Input material ->
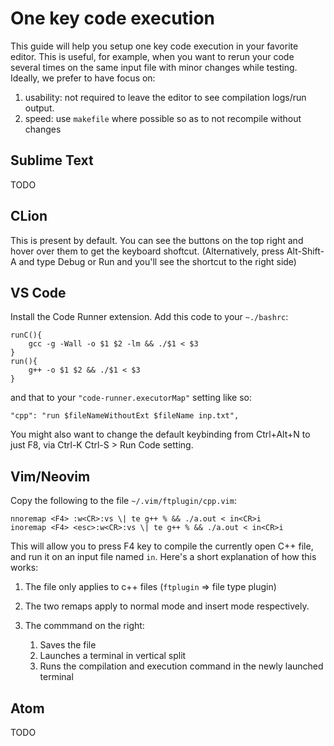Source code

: # One key code execution

This guide will help you setup one key code execution in your favorite editor. This is useful, for example, when you want to rerun your code several times on the same input file with minor changes while testing. Ideally, we prefer to have focus on:

1. usability: not required to leave the editor to see compilation logs/run output.
2. speed: use `makefile` where possible so as to not recompile without changes

## Sublime Text

TODO

## CLion

This is present by default. You can see the buttons on the top right and hover over them to get the keyboard shoftcut. (Alternatively, press Alt-Shift-A and type Debug or Run and you'll see the shortcut to the right side)

## VS Code

Install the Code Runner extension. Add this code to your `~./bashrc`:

```
runC(){
    gcc -g -Wall -o $1 $2 -lm && ./$1 < $3
}
run(){
    g++ -o $1 $2 && ./$1 < $3
}
```

and that to your `"code-runner.executorMap"` setting like so:

```
"cpp": "run $fileNameWithoutExt $fileName inp.txt",
```

You might also want to change the default keybinding from Ctrl+Alt+N to just F8, via Ctrl-K Ctrl-S > Run Code setting.


## Vim/Neovim

Copy the following to the file `~/.vim/ftplugin/cpp.vim`:

```
nnoremap <F4> :w<CR>:vs \| te g++ % && ./a.out < in<CR>i
inoremap <F4> <esc>:w<CR>:vs \| te g++ % && ./a.out < in<CR>i
```

This will allow you to press F4 key to compile the currently open C++ file, and run it on an input file named `in`. Here's a short explanation of how this works:

1. The file only applies to c++ files (`ftplugin` => file type plugin)
2. The two remaps apply to normal mode and insert mode respectively.
3. The commmand on the right:

    1. Saves the file
    2. Launches a terminal in vertical split
    3. Runs the compilation and execution command in the newly launched terminal

## Atom

TODO
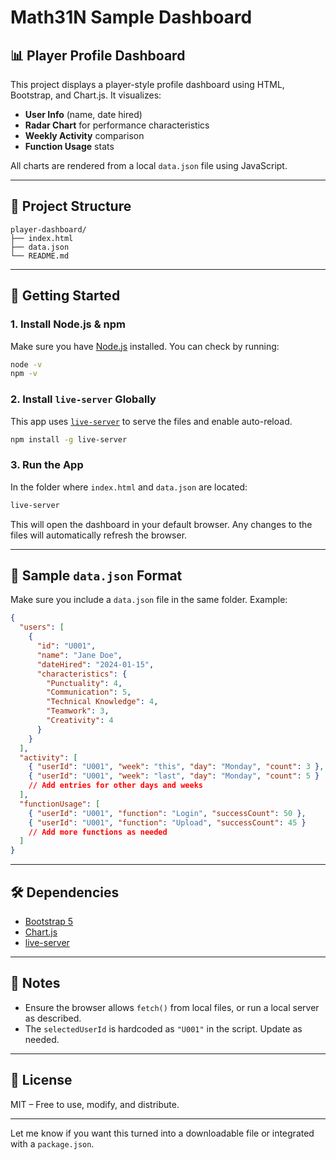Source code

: # Math31N Sample Dashboard
## 📊 Player Profile Dashboard

This project displays a player-style profile dashboard using HTML, Bootstrap, and Chart.js. It visualizes:

* **User Info** (name, date hired)
* **Radar Chart** for performance characteristics
* **Weekly Activity** comparison
* **Function Usage** stats

All charts are rendered from a local `data.json` file using JavaScript.

---

## 📁 Project Structure

```
player-dashboard/
├── index.html
├── data.json
└── README.md
```

---

## 🚀 Getting Started

### 1. **Install Node.js & npm**

Make sure you have [Node.js](https://nodejs.org/) installed. You can check by running:

```bash
node -v
npm -v
```

### 2. **Install `live-server` Globally**

This app uses [`live-server`](https://www.npmjs.com/package/live-server) to serve the files and enable auto-reload.

```bash
npm install -g live-server
```

### 3. **Run the App**

In the folder where `index.html` and `data.json` are located:

```bash
live-server
```

This will open the dashboard in your default browser. Any changes to the files will automatically refresh the browser.

---

## 🧾 Sample `data.json` Format

Make sure you include a `data.json` file in the same folder. Example:

```json
{
  "users": [
    {
      "id": "U001",
      "name": "Jane Doe",
      "dateHired": "2024-01-15",
      "characteristics": {
        "Punctuality": 4,
        "Communication": 5,
        "Technical Knowledge": 4,
        "Teamwork": 3,
        "Creativity": 4
      }
    }
  ],
  "activity": [
    { "userId": "U001", "week": "this", "day": "Monday", "count": 3 },
    { "userId": "U001", "week": "last", "day": "Monday", "count": 5 }
    // Add entries for other days and weeks
  ],
  "functionUsage": [
    { "userId": "U001", "function": "Login", "successCount": 50 },
    { "userId": "U001", "function": "Upload", "successCount": 45 }
    // Add more functions as needed
  ]
}
```

---

## 🛠 Dependencies

* [Bootstrap 5](https://getbootstrap.com/)
* [Chart.js](https://www.chartjs.org/)
* [live-server](https://www.npmjs.com/package/live-server)

---

## 📌 Notes

* Ensure the browser allows `fetch()` from local files, or run a local server as described.
* The `selectedUserId` is hardcoded as `"U001"` in the script. Update as needed.

---

## 📄 License

MIT – Free to use, modify, and distribute.

---

Let me know if you want this turned into a downloadable file or integrated with a `package.json`.
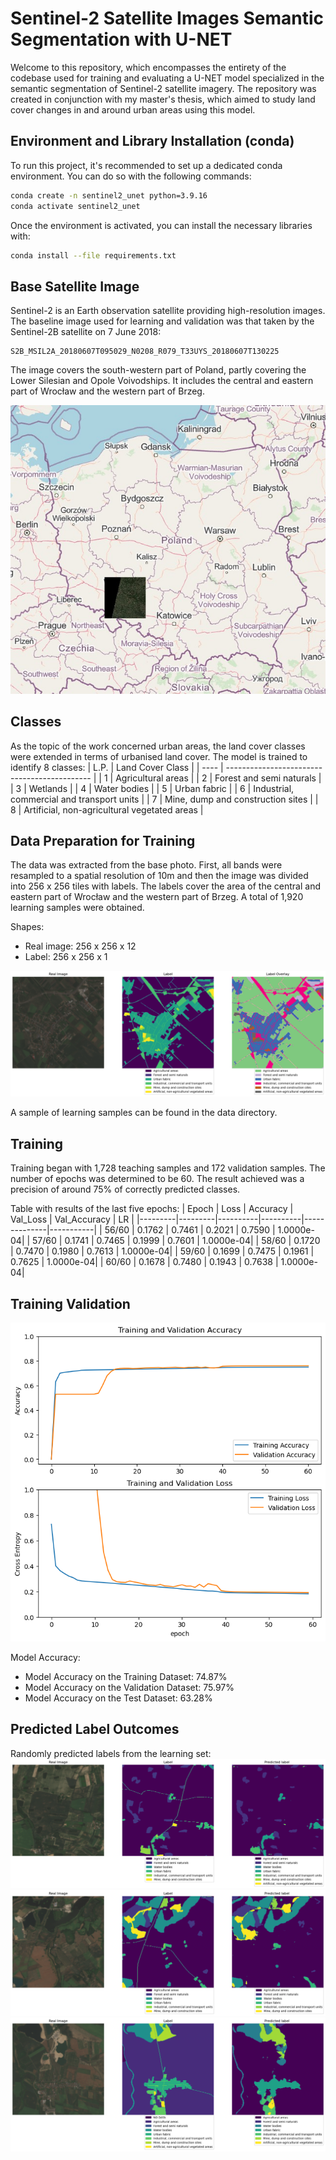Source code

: # Sentinel-2 Satellite Images Semantic Segmentation with U-NET

Welcome to this repository, which encompasses the entirety of the codebase used for training and evaluating a U-NET model specialized in the semantic segmentation of Sentinel-2 satellite imagery. The repository was created in conjunction with my master's thesis, which aimed to study land cover changes in and around urban areas using this model.
## Environment and Library Installation (conda)

To run this project, it's recommended to set up a dedicated conda environment. You can do so with the following commands:

```bash
conda create -n sentinel2_unet python=3.9.16
conda activate sentinel2_unet
```

Once the environment is activated, you can install the necessary libraries with:

```bash
conda install --file requirements.txt
```

## Base Satellite Image

Sentinel-2 is an Earth observation satellite providing high-resolution images. The baseline image used for learning and validation was that taken by the Sentinel-2B satellite on 7 June 2018: 
```
S2B_MSIL2A_20180607T095029_N0208_R079_T33UYS_20180607T130225
```

The image covers the south-western part of Poland, partly covering the Lower Silesian and Opole Voivodships. It includes the central and eastern part of Wrocław and the western part of Brzeg.

![img1](/docs/img1.jpg)

## Classes

As the topic of the work concerned urban areas, the land cover classes were extended in terms of urbanised land cover. The model is trained to identify 8 classes:
| L.P. | Land Cover Class                             |
| ---- | -------------------------------------------- |
| 1    | Agricultural areas                           |
| 2    | Forest and semi naturals                     |
| 3    | Wetlands                                     |
| 4    | Water bodies                                 |
| 5    | Urban fabric                                 |
| 6    | Industrial, commercial and transport units   |
| 7    | Mine, dump and construction sites            |
| 8    | Artificial, non-agricultural vegetated areas |


## Data Preparation for Training

The data was extracted from the base photo. First, all bands were resampled to a spatial resolution of 10m and then the image was divided into 256 x 256 tiles with labels. The labels cover the area of the central and eastern part of Wrocław and the western part of Brzeg. A total of 1,920 learning samples were obtained.

Shapes:
- Real image: 256 x 256 x 12
- Label: 256 x 256 x 1

![img2](/docs/img2.png)

A sample of learning samples can be found in the data directory.

## Training 

Training began with 1,728 teaching samples and 172 validation samples. The number of epochs was determined to be 60.
The result achieved was a precision of around 75% of correctly predicted classes.

Table with results of the last five epochs:
| Epoch   | Loss    | Accuracy | Val_Loss | Val_Accuracy | LR        |
|---------|---------|----------|----------|--------------|-----------|
| 56/60   | 0.1762  | 0.7461   | 0.2021   | 0.7590       | 1.0000e-04|
| 57/60   | 0.1741  | 0.7465   | 0.1999   | 0.7601       | 1.0000e-04|
| 58/60   | 0.1720  | 0.7470   | 0.1980   | 0.7613       | 1.0000e-04|
| 59/60   | 0.1699  | 0.7475   | 0.1961   | 0.7625       | 1.0000e-04|
| 60/60   | 0.1678  | 0.7480   | 0.1943   | 0.7638       | 1.0000e-04|

## Training Validation
![img3](/docs/img3.png)

Model Accuracy:
- Model Accuracy on the Training Dataset: 74.87%
- Model Accuracy on the Validation Dataset: 75.97%
- Model Accuracy on the Test Dataset: 63.28%

## Predicted Label Outcomes
Randomly predicted labels from the learning set:
![img4](/docs/img4.png)
![img5](/docs/img5.png)
![img6](/docs/img6.png)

Instructions for the task -> Only the number is wanted: how many lines above include the word "have"?

The completed task -> 2